Task to carry out: Write all of the entries again. Keep them exactly as they are.

Start of Block

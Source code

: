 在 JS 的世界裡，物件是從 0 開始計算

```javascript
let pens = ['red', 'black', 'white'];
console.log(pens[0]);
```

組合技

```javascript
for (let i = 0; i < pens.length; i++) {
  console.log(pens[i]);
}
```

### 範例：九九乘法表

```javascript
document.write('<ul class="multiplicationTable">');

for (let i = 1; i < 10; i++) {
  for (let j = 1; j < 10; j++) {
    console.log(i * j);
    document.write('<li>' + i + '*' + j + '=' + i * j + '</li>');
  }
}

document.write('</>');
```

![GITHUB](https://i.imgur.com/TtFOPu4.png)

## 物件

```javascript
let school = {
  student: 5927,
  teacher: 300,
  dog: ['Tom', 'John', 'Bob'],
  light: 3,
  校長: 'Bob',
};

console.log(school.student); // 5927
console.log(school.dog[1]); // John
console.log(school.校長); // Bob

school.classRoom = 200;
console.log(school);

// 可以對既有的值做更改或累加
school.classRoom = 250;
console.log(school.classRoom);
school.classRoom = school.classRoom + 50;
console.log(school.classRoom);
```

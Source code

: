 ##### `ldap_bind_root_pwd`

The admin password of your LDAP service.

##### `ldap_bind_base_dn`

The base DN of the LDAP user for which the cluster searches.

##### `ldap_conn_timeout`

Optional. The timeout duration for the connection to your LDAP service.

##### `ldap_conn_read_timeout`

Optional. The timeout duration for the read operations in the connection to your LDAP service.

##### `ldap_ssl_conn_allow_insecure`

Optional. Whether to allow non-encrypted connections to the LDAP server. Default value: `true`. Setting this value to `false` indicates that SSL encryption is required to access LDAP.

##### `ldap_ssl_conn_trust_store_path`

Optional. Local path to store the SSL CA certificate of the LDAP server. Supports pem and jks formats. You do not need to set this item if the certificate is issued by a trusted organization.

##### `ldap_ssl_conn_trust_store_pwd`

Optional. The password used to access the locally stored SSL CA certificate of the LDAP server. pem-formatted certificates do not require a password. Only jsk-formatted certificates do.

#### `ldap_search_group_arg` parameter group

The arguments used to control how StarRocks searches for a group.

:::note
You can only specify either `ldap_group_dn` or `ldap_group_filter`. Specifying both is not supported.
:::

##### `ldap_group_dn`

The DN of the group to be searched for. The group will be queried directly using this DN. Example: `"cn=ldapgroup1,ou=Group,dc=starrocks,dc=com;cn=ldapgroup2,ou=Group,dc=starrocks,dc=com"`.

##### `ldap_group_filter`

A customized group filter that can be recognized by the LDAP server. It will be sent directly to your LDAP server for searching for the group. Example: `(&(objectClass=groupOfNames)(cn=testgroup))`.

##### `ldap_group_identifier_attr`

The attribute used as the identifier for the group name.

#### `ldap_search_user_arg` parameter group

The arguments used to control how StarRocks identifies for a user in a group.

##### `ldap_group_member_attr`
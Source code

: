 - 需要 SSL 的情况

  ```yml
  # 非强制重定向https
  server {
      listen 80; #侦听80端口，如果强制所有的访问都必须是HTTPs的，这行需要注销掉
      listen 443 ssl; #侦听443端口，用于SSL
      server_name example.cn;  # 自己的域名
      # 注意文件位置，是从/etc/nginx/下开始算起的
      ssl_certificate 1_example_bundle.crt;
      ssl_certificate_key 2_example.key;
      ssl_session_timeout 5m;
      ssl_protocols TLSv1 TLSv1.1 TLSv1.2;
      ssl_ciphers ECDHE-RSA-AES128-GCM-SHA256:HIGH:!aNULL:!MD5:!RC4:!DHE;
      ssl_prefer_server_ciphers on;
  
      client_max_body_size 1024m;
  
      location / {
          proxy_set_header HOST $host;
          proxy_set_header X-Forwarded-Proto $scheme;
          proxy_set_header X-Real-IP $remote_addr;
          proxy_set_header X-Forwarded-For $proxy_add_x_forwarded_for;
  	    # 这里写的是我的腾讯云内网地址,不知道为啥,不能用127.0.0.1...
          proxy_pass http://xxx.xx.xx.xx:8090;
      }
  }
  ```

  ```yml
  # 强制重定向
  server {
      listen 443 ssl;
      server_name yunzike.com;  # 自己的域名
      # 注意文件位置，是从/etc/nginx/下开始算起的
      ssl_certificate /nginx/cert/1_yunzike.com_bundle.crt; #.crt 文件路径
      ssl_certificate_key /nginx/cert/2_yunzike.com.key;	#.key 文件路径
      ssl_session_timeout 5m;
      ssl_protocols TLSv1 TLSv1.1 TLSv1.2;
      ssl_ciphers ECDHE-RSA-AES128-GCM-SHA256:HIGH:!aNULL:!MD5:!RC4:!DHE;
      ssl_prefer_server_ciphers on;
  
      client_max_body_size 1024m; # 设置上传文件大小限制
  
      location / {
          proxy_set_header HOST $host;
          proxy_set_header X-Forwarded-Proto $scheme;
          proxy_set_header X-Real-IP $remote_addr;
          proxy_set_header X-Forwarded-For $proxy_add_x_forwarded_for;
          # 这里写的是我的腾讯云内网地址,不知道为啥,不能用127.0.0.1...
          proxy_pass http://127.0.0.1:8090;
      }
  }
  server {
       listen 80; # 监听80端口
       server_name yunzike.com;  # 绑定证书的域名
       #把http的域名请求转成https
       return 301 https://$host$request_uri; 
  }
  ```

End of Block

Written response:
Source code

: 在 JS 的世界裡，物件是從 0 開始計算

```javascript
let pens = ['red', 'black', 'white'];
console.log(pens[0]);
```

組合技

```javascript
for (let i = 0; i < pens.length; i++) {
  console.log(pens[i]);
}
```

### 範例：九九乘法表

```javascript
document.write('<ul class="multiplicationTable">');

for (let i = 1; i < 10; i++) {
  for (let j = 1; j < 10; j++) {
    console.log(i * j);
    document.write('<li>' + i + '*' + j + '=' + i * j + '</li>');
  }
}

document.write('</>');
```

![GITHUB](https://i.imgur.com/TtFOPu4.png)

## 物件

```javascript
let school = {
  student: 5927,
  teacher: 300,
  dog: ['Tom', 'John', 'Bob'],
  light: 3,
  校長: 'Bob',
};

console.log(school.student); // 5927
console.log(school.dog[1]); // John
console.log(school.校長); // Bob

school.classRoom = 200;
console.log(school);

// 可以對既有的值做更改或累加
school.classRoom = 250;
console.log(school.classRoom);
school.classRoom = school.classRoom + 50;
console.log(school.classRoom);
```

Source code

: ##### `ldap_bind_root_pwd`

The admin password of your LDAP service.

##### `ldap_bind_base_dn`

The base DN of the LDAP user for which the cluster searches.

##### `ldap_conn_timeout`

Optional. The timeout duration for the connection to your LDAP service.

##### `ldap_conn_read_timeout`

Optional. The timeout duration for the read operations in the connection to your LDAP service.

##### `ldap_ssl_conn_allow_insecure`

Optional. Whether to allow non-encrypted connections to the LDAP server. Default value: `true`. Setting this value to `false` indicates that SSL encryption is required to access LDAP.

##### `ldap_ssl_conn_trust_store_path`

Optional. Local path to store the SSL CA certificate of the LDAP server. Supports pem and jks formats. You do not need to set this item if the certificate is issued by a trusted organization.

##### `ldap_ssl_conn_trust_store_pwd`

Optional. The password used to access the locally stored SSL CA certificate of the LDAP server. pem-formatted certificates do not require a password. Only jsk-formatted certificates do.

#### `ldap_search_group_arg` parameter group

The arguments used to control how StarRocks searches for a group.

:::note
You can only specify either `ldap_group_dn` or `ldap_group_filter`. Specifying both is not supported.
:::

##### `ldap_group_dn`

The DN of the group to be searched for. The group will be queried directly using this DN. Example: `"cn=ldapgroup1,ou=Group,dc=starrocks,dc=com;cn=ldapgroup2,ou=Group,dc=starrocks,dc=com"`.

##### `ldap_group_filter`

A customized group filter that can be recognized by the LDAP server. It will be sent directly to your LDAP server for searching for the group. Example: `(&(objectClass=groupOfNames)(cn=testgroup))`.

##### `ldap_group_identifier_attr`

The attribute used as the identifier for the group name.

#### `ldap_search_user_arg` parameter group

The arguments used to control how StarRocks identifies for a user in a group.

##### `ldap_group_member_attr`
Source code

: - 需要 SSL 的情况

  ```yml
  # 非强制重定向https
  server {
      listen 80; #侦听80端口，如果强制所有的访问都必须是HTTPs的，这行需要注销掉
      listen 443 ssl; #侦听443端口，用于SSL
      server_name example.cn;  # 自己的域名
      # 注意文件位置，是从/etc/nginx/下开始算起的
      ssl_certificate 1_example_bundle.crt;
      ssl_certificate_key 2_example.key;
      ssl_session_timeout 5m;
      ssl_protocols TLSv1 TLSv1.1 TLSv1.2;
      ssl_ciphers ECDHE-RSA-AES128-GCM-SHA256:HIGH:!aNULL:!MD5:!RC4:!DHE;
      ssl_prefer_server_ciphers on;
  
      client_max_body_size 1024m;
  
      location / {
          proxy_set_header HOST $host;
          proxy_set_header X-Forwarded-Proto $scheme;
          proxy_set_header X-Real-IP $remote_addr;
          proxy_set_header X-Forwarded-For $proxy_add_x_forwarded_for;
  	    # 这里写的是我的腾讯云内网地址,不知道为啥,不能用127.0.0.1...
          proxy_pass http://xxx.xx.xx.xx:8090;
      }
  }
  ```

  ```yml
  # 强制重定向
  server {
      listen 443 ssl;
      server_name yunzike.com;  # 自己的域名
      # 注意文件位置，是从/etc/nginx/下开始算起的
      ssl_certificate /nginx/cert/1_yunzike.com_bundle.crt; #.crt 文件路径
      ssl_certificate_key /nginx/cert/2_yunzike.com.key;	#.key 文件路径
      ssl_session_timeout 5m;
      ssl_protocols TLSv1 TLSv1.1 TLSv1.2;
      ssl_ciphers ECDHE-RSA-AES128-GCM-SHA256:HIGH:!aNULL:!MD5:!RC4:!DHE;
      ssl_prefer_server_ciphers on;
  
      client_max_body_size 1024m; # 设置上传文件大小限制
  
      location / {
          proxy_set_header HOST $host;
          proxy_set_header X-Forwarded-Proto $scheme;
          proxy_set_header X-Real-IP $remote_addr;
          proxy_set_header X-Forwarded-For $proxy_add_x_forwarded_for;
          # 这里写的是我的腾讯云内网地址,不知道为啥,不能用127.0.0.1...
          proxy_pass http://127.0.0.1:8090;
      }
  }
  server {
       listen 80; # 监听80端口
       server_name yunzike.com;  # 绑定证书的域名
       #把http的域名请求转成https
       return 301 https://$host$request_uri; 
  }
  ```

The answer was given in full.